● **Task instructions**:
Every line of the material that mentions the word "google" should be copied out.

● **Data**:
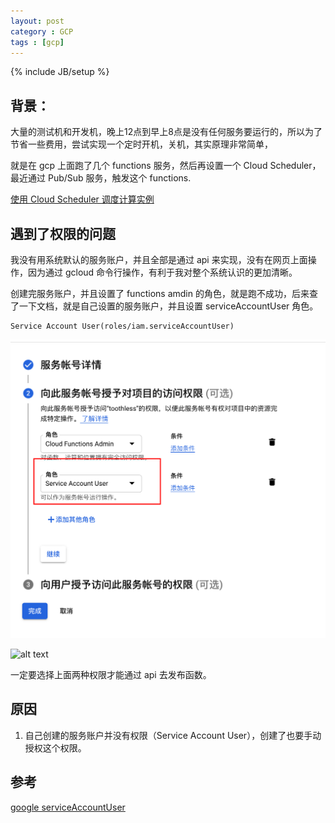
 ```yaml
---
layout: post
category : GCP
tags : [gcp]
---
```

{% include JB/setup %}

## 背景：

大量的测试机和开发机，晚上12点到早上8点是没有任何服务要运行的，所以为了节省一些费用，尝试实现一个定时开机，关机，其实原理非常简单，

就是在 gcp 上面跑了几个 functions 服务，然后再设置一个 Cloud Scheduler，最近通过 Pub/Sub 服务，触发这个 functions.


[使用 Cloud Scheduler 调度计算实例](https://cloud.google.com/scheduler/docs/start-and-stop-compute-engine-instances-on-a-schedule?hl=zh-cn)

## 遇到了权限的问题

我没有用系统默认的服务账户，并且全部是通过 api 来实现，没有在网页上面操作，因为通过 gcloud 命令行操作，有利于我对整个系统认识的更加清晰。

创建完服务账户，并且设置了 functions amdin 的角色，就是跑不成功，后来查了一下文档，就是自己设置的服务账户，并且设置 serviceAccountUser 角色。

	Service Account User(roles/iam.serviceAccountUser)


<img src="/assets/images/gcp_deploy_functions.png" />

![alt text](https://github.com/favicon.ico)


一定要选择上面两种权限才能通过 api 去发布函数。


## 原因

1. 自己创建的服务账户并没有权限（Service Account User），创建了也要手动授权这个权限。


## 参考

[google serviceAccountUser](https://www.akiicat.com/2019/10/20/Google-Cloud-Platform/setup-google-cloud-for-third-application/)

● **Solution to the problem**:
[使用 Cloud Scheduler 调度计算实例](https://cloud.google.com/scheduler/docs/start-and-stop-compute-engine-instances-on-a-schedule?hl=zh-cn)
[google serviceAccountUser](https://www.akiicat.com/2019/10/20/Google-Cloud-Platform/setup-google-cloud-for-third-application/)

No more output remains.